My goal is to have event handlers (of type eventHandleFunc) for the concrete types ActionSuccessEvent, ActionFailureEvent, as well as for the more abstract ActionResultEvent. The latter I would like to use for both ActionSuccessEvents and ActionFailureEvents.

Now my idea was to just type cast the Event interface to the structure I would like to work on and that works nicely for the concrete types.

// Working perfectly fine
func(e Event) {
  event := e.(ActionFailureEvent)
  fmt.Println(event.Result)
} (ActionFailureEvent{ Result: "failure" })

func(e Event) {
  event := e.(ActionSuccessEvent)
  fmt.Println(event.Result)
} (ActionSuccessEvent{ Result: "success" }) 

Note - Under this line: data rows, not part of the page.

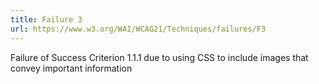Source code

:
```yaml
---
title: Failure 3
url: https://www.w3.org/WAI/WCAG21/Techniques/failures/F3
---
```

Failure of Success Criterion 1.1.1 due to using CSS to include images that convey important information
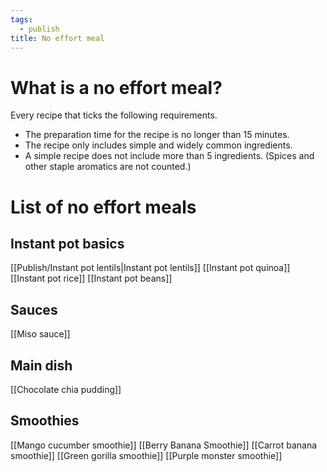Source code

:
 ```yaml
---
tags:
  - publish
title: No effort meal
---
```

# What is a no effort meal?
Every recipe that ticks the following requirements.
- The preparation time for the recipe is no longer than 15 minutes.
- The recipe only includes simple and widely common ingredients.
- A simple recipe does not include more than 5 ingredients. (Spices and other staple aromatics are not counted.)
# List of no effort meals
## Instant pot basics
[[Publish/Instant pot lentils|Instant pot lentils]]
[[Instant pot quinoa]]
[[Instant pot rice]]
[[Instant pot beans]]
## Sauces
[[Miso sauce]]
## Main dish
[[Chocolate chia pudding]]
## Smoothies
[[Mango cucumber smoothie]]
[[Berry Banana Smoothie]]
[[Carrot banana smoothie]]
[[Green gorilla smoothie]]
[[Purple monster smoothie]]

Now what about handlers accepting ActionResultEvents? My absolute favourite would look like this one:

func(e Event) {
  event := e.(ActionResultEvent)
  fmt.Println(event.Result)
} (ActionSuccessEvent{ Result: "success" })    

This obviously panics as e was of type ActionSuccessEvent.

Then we can of course cast to the initial type and back to intermediate:

// Works but would that would need to change whenever new types "extending" 
// ActionResultEvent are added
func(e Event) {
  var resultEvent ActionResultEvent

  switch e.(type) {
  case ActionSuccessEvent:
    resultEvent = ActionResultEvent(e.(ActionSuccessEvent))

  case ActionFailureEvent:
    resultEvent = ActionResultEvent(e.(ActionFailureEvent))
  }
  fmt.Println(resultEvent.Result)
} (ActionSuccessEvent{ Result: "success" })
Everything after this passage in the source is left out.